Pictures paired with source code:
# # # # # # #

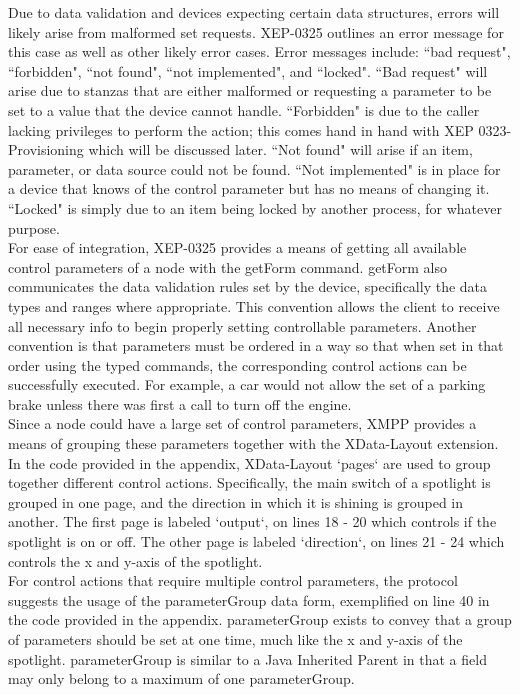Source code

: Due to data validation and devices expecting certain data structures, errors will likely arise from malformed set requests. XEP-0325 outlines an error message for this case as well as other likely error cases. Error messages include:  ``bad request",  ``forbidden",  ``not found",  ``not implemented", and  ``locked".  ``Bad request" will arise due to stanzas that are either malformed or requesting a parameter to be set to a value that the device cannot handle.  ``Forbidden" is due to the caller lacking privileges to perform the action; this comes hand in hand with XEP 0323- Provisioning which will be discussed later.  ``Not found" will arise if an item, parameter, or data source could not be found.  ``Not implemented" is in place for a device that knows of the control parameter but has no means of changing it.  ``Locked" is simply due to an item being locked by another process, for whatever purpose.\\
For ease of integration, XEP-0325 provides a means of getting all available control parameters of a node with the getForm command. getForm also communicates the data validation rules set by the device, specifically the data types and ranges where appropriate. This convention allows the client to receive all necessary info to begin properly setting controllable parameters. Another convention is that parameters must be ordered in a way so that when set in that order using the typed commands, the corresponding control actions can be successfully executed. For example, a car would not allow the set of a parking brake unless there was first a call to turn off the engine. \\
Since a node could have a large set of control parameters, XMPP provides a means of grouping these parameters together with the XData-Layout extension. In the code provided in the appendix, XData-Layout `pages` are used to group together different control actions. Specifically, the main switch of a spotlight is grouped in one page, and the direction in which it is shining is grouped in another. The first page is labeled `output`, on lines 18 - 20 which controls if the spotlight is on or off. The other page is labeled `direction`, on lines 21 - 24 which controls the x and y-axis of the spotlight.\\
For control actions that require multiple control parameters, the protocol suggests the usage of the parameterGroup data form, exemplified on line 40 in the code provided in the appendix. parameterGroup exists to convey that a group of parameters should be set at one time, much like the x and y-axis of the spotlight. parameterGroup is similar to a Java Inherited Parent in that a field may only belong to a maximum of one parameterGroup. \\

# # # # # # #

▶ [ASSIGNMENT]: Please find, in the entries above, every line where "appendix" occurs, and copy it.

▶ [OUTPUT OF THE TASK]:
Since a node could have a large set of control parameters, XMPP provides a means of grouping these parameters together with the XData-Layout extension. In the code provided in the appendix, XData-Layout `pages` are used to group together different control actions. Specifically, the main switch of a spotlight is grouped in one page, and the direction in which it is shining is grouped in another. The first page is labeled `output`, on lines 18 - 20 which controls if the spotlight is on or off. The other page is labeled `direction`, on lines 21 - 24 which controls the x and y-axis of the spotlight.\\
For control actions that require multiple control parameters, the protocol suggests the usage of the parameterGroup data form, exemplified on line 40 in the code provided in the appendix. parameterGroup exists to convey that a group of parameters should be set at one time, much like the x and y-axis of the spotlight. parameterGroup is similar to a Java Inherited Parent in that a field may only belong to a maximum of one parameterGroup. \\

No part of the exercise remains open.